• Data records:

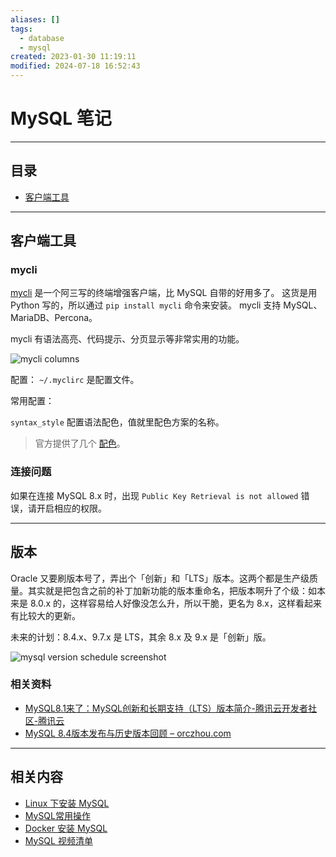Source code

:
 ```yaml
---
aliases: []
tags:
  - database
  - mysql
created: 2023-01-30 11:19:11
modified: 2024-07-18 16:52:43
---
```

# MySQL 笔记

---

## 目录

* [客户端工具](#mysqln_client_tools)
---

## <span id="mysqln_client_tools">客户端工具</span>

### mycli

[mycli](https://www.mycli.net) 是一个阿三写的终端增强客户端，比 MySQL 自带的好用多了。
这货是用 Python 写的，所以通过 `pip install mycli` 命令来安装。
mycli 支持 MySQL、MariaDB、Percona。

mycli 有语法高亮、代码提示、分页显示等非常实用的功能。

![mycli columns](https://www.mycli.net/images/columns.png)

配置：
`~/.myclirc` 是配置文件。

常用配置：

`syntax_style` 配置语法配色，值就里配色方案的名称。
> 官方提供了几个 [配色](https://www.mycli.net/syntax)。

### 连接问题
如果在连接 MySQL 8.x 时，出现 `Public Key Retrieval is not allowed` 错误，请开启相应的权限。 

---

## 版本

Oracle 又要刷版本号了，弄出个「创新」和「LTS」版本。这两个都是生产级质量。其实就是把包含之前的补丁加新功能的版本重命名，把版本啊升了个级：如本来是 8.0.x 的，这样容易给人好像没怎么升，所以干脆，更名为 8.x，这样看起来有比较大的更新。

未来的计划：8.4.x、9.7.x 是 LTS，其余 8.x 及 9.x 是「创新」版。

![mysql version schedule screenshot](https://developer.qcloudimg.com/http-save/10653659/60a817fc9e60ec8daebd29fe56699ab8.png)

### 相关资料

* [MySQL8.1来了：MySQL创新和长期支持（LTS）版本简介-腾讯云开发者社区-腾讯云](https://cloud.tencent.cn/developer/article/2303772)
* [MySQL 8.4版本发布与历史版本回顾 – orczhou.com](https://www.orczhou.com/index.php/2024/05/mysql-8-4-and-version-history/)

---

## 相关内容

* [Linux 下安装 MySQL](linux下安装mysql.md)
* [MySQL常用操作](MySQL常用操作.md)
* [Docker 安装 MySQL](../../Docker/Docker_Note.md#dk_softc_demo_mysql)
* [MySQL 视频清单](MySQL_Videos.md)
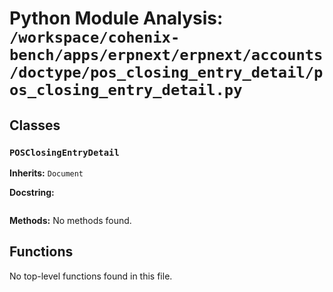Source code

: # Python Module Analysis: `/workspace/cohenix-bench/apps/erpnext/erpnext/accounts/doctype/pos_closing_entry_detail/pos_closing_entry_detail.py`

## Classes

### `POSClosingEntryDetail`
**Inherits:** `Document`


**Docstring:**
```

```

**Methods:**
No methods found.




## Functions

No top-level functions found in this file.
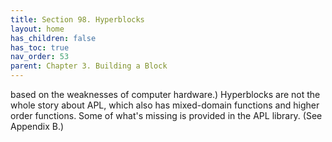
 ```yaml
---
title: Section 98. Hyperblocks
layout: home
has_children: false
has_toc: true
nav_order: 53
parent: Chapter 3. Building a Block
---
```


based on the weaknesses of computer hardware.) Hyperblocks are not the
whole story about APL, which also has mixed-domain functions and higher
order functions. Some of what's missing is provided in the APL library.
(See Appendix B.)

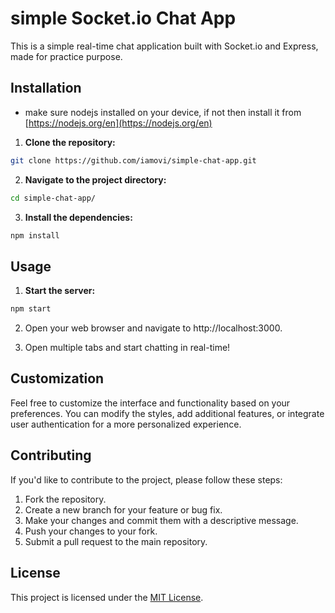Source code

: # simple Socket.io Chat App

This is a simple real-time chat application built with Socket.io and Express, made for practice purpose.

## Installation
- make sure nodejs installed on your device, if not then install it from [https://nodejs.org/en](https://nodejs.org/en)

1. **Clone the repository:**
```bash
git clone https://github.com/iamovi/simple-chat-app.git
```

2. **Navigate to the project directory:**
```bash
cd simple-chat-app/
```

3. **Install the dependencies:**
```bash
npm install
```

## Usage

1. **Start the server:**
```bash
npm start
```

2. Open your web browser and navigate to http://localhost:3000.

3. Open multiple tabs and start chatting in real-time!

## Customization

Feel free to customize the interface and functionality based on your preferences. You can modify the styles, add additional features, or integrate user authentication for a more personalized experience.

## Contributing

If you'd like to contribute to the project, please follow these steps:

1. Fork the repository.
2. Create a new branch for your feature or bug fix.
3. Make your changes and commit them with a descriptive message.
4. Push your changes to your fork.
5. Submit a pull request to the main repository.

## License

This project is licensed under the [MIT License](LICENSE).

• What is needed:
In the data above, find the line containing "order functions. Some" and the line containing "- make sure". Copy exactly the stretch from the first through the second, both included, leaving out any picture.

• Problem solution:
order functions. Some of what's missing is provided in the APL library.
(See Appendix B.)

Source code

: # simple Socket.io Chat App

This is a simple real-time chat application built with Socket.io and Express, made for practice purpose.

## Installation
- make sure nodejs installed on your device, if not then install it from [https://nodejs.org/en](https://nodejs.org/en)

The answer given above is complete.